Please repeat the lines below, exactly and only, from the one that holds "composants à une aire de conception." through the one that holds "[Validation, HTML, éditeur".

• Materials provided:
++++
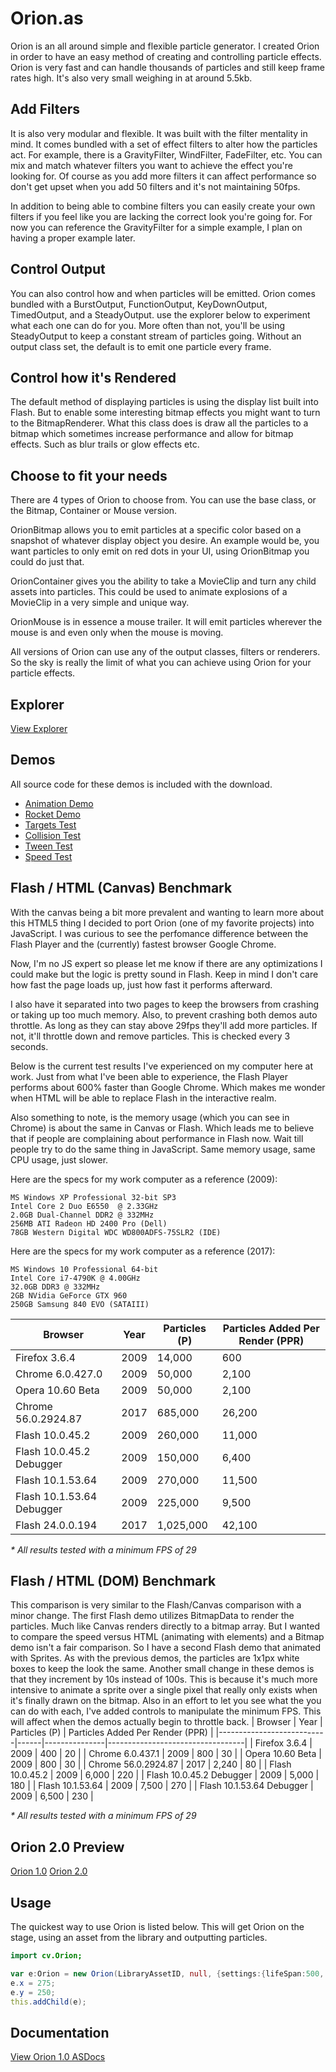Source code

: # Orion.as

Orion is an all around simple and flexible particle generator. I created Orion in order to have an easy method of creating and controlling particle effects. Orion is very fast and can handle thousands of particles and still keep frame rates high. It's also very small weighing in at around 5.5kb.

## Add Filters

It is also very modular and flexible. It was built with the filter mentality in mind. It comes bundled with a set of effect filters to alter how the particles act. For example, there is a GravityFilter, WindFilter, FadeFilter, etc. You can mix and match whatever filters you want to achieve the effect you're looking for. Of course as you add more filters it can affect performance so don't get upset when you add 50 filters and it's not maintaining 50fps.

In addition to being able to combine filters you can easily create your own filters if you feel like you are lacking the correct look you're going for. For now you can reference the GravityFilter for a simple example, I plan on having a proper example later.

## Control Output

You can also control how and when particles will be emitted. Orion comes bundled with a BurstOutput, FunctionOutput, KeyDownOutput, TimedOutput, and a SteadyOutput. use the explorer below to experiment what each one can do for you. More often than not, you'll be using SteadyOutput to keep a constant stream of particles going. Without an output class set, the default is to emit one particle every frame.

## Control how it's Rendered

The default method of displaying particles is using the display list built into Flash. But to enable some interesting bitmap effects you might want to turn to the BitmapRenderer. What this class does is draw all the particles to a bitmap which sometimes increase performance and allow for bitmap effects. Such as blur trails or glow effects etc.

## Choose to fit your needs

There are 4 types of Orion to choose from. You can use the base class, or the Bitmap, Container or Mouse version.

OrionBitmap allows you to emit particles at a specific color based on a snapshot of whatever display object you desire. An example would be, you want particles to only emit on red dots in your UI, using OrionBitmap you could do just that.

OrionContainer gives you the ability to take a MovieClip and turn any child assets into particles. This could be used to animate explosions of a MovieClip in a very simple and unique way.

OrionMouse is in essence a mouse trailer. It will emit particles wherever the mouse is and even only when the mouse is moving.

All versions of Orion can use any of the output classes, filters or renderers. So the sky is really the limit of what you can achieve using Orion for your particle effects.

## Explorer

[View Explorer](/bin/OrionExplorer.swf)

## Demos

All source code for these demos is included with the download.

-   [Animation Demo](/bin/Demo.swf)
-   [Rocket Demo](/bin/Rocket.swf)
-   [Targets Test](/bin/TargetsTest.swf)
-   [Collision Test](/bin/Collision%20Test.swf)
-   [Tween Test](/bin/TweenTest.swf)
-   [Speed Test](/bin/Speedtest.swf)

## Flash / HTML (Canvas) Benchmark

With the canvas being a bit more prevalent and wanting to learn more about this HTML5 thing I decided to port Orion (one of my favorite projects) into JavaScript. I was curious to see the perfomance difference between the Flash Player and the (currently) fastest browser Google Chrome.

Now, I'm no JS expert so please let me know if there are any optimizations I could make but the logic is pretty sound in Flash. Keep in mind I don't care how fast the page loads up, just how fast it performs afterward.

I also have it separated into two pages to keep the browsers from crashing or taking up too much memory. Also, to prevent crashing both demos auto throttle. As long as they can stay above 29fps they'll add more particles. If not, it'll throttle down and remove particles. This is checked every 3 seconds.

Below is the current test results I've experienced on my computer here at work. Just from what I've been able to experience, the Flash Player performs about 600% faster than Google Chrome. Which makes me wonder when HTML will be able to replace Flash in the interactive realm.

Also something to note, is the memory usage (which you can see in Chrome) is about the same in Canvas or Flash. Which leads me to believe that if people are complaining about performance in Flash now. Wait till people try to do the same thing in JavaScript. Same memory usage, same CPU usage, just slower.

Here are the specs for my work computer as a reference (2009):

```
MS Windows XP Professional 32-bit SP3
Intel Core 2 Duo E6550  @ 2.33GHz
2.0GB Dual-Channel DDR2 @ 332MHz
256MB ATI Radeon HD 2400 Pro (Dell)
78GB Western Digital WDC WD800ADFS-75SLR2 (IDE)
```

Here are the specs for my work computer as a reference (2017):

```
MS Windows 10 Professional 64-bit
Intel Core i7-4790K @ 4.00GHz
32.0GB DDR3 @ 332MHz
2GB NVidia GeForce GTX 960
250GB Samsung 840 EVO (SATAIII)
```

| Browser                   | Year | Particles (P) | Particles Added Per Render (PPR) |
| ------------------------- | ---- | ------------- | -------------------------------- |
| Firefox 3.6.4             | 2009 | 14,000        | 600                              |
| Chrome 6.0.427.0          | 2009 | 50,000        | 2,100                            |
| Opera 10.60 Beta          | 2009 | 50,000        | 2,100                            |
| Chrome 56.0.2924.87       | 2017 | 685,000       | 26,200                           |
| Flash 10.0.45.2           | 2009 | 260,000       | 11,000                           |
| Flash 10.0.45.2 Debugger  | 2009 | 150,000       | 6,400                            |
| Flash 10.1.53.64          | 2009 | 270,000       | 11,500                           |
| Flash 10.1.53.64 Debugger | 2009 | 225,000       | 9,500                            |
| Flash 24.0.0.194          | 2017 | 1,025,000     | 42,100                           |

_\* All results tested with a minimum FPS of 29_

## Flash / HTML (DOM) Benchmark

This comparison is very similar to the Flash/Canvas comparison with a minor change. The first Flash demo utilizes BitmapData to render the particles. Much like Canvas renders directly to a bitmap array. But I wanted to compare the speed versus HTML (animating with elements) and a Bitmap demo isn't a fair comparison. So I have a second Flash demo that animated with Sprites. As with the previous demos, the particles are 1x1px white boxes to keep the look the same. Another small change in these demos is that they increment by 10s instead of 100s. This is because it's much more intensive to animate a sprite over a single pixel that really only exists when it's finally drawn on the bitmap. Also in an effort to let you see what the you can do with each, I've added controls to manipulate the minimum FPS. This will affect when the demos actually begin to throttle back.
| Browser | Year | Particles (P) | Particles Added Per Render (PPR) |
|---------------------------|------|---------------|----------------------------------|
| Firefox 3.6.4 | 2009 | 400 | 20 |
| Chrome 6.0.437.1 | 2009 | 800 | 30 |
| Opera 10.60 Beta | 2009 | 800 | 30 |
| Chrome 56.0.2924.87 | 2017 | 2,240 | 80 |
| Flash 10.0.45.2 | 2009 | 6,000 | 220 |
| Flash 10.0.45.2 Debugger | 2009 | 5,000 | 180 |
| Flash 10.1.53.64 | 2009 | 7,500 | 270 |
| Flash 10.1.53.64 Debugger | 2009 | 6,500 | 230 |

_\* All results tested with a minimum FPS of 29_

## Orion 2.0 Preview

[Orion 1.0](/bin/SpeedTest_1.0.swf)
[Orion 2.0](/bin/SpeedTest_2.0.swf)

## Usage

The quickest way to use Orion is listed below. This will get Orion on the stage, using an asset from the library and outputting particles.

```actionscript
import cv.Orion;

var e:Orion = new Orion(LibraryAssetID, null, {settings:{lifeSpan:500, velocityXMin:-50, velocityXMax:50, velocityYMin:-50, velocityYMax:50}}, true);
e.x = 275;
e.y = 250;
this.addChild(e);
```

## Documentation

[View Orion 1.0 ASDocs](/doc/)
++++
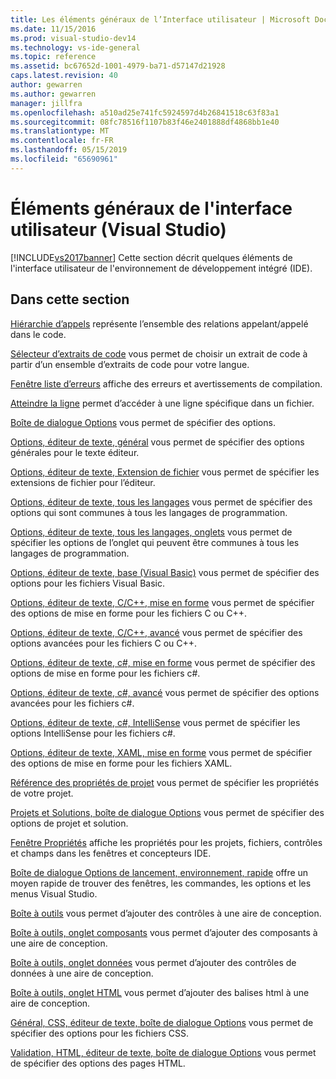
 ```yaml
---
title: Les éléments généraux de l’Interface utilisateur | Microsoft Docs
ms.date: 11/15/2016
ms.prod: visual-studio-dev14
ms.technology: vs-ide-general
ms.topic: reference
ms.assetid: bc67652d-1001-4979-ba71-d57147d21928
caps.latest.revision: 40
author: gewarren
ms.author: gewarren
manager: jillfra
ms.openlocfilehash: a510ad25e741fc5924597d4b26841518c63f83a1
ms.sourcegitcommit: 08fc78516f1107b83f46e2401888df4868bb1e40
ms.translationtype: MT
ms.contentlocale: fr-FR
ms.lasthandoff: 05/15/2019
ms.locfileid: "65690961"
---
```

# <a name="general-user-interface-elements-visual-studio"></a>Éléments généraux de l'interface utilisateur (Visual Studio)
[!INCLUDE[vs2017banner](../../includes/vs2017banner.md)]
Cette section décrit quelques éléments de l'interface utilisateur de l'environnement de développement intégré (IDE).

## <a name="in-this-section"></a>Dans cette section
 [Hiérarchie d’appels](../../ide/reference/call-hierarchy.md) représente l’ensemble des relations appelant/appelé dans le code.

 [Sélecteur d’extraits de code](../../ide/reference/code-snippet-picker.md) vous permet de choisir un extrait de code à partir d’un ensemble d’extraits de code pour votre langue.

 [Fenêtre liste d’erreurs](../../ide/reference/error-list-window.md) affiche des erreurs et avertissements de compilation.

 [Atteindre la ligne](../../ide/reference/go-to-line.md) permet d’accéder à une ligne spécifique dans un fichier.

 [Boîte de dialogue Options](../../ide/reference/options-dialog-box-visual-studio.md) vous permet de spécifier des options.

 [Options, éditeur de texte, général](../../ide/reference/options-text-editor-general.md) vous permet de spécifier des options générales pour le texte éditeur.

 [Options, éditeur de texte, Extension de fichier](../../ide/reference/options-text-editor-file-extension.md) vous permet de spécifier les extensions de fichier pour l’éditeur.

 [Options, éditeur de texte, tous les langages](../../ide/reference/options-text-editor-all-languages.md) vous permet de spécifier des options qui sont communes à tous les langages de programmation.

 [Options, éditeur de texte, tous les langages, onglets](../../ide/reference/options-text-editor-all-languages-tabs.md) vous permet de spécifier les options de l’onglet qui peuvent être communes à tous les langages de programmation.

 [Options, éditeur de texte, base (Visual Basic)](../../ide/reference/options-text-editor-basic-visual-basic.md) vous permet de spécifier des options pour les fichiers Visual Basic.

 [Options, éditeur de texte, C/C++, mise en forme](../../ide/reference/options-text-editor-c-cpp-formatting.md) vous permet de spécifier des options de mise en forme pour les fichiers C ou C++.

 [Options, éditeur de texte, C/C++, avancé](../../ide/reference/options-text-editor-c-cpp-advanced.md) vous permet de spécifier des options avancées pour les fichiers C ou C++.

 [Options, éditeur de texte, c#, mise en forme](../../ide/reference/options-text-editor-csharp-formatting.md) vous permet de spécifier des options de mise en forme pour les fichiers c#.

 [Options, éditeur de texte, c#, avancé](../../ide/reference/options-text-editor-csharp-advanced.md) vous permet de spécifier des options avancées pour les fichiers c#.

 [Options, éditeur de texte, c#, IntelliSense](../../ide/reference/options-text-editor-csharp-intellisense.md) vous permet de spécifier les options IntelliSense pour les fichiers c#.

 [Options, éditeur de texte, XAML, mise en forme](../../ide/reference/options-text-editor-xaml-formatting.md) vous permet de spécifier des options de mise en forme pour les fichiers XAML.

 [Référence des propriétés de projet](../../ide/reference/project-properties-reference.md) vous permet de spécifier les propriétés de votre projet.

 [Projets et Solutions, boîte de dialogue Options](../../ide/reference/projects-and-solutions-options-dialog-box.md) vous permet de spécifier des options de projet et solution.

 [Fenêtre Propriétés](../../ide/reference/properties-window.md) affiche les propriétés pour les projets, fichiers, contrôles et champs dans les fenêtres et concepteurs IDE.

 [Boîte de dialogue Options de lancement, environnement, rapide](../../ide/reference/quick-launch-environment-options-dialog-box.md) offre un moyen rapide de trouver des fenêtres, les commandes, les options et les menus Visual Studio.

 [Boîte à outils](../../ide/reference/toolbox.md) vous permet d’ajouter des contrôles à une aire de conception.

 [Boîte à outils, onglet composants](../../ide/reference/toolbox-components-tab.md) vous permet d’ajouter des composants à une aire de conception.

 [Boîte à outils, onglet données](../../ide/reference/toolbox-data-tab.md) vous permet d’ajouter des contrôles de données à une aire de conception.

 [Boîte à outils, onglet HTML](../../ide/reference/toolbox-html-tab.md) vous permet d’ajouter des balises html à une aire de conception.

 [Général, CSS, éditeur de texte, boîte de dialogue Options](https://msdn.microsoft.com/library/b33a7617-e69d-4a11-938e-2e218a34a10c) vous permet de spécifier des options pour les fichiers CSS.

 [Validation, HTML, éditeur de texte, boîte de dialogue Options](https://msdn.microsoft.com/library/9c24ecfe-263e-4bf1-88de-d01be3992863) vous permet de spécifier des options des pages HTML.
++++
• Response for this exercise:
 [Boîte à outils, onglet composants](../../ide/reference/toolbox-components-tab.md) vous permet d’ajouter des composants à une aire de conception.

 [Boîte à outils, onglet données](../../ide/reference/toolbox-data-tab.md) vous permet d’ajouter des contrôles de données à une aire de conception.

 [Boîte à outils, onglet HTML](../../ide/reference/toolbox-html-tab.md) vous permet d’ajouter des balises html à une aire de conception.

 [Général, CSS, éditeur de texte, boîte de dialogue Options](https://msdn.microsoft.com/library/b33a7617-e69d-4a11-938e-2e218a34a10c) vous permet de spécifier des options pour les fichiers CSS.

 [Validation, HTML, éditeur de texte, boîte de dialogue Options](https://msdn.microsoft.com/library/9c24ecfe-263e-4bf1-88de-d01be3992863) vous permet de spécifier des options des pages HTML.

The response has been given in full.